- _THE DATA_
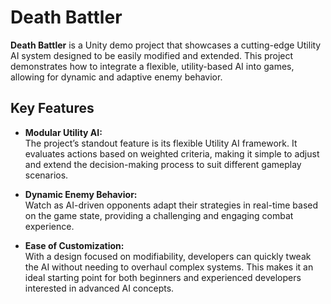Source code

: # Death Battler

**Death Battler** is a Unity demo project that showcases a cutting-edge Utility AI system designed to be easily modified and extended. This project demonstrates how to integrate a flexible, utility-based AI into games, allowing for dynamic and adaptive enemy behavior.

## Key Features

- **Modular Utility AI:**  
  The project’s standout feature is its flexible Utility AI framework. It evaluates actions based on weighted criteria, making it simple to adjust and extend the decision-making process to suit different gameplay scenarios.

- **Dynamic Enemy Behavior:**  
  Watch as AI-driven opponents adapt their strategies in real-time based on the game state, providing a challenging and engaging combat experience.

- **Ease of Customization:**  
  With a design focused on modifiability, developers can quickly tweak the AI without needing to overhaul complex systems. This makes it an ideal starting point for both beginners and experienced developers interested in advanced AI concepts.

- _TASK GOAL_
Look over the material above and report each line holding "Death".

- _RESPONSE AREA_
: # Death Battler
**Death Battler** is a Unity demo project that showcases a cutting-edge Utility AI system designed to be easily modified and extended. This project demonstrates how to integrate a flexible, utility-based AI into games, allowing for dynamic and adaptive enemy behavior.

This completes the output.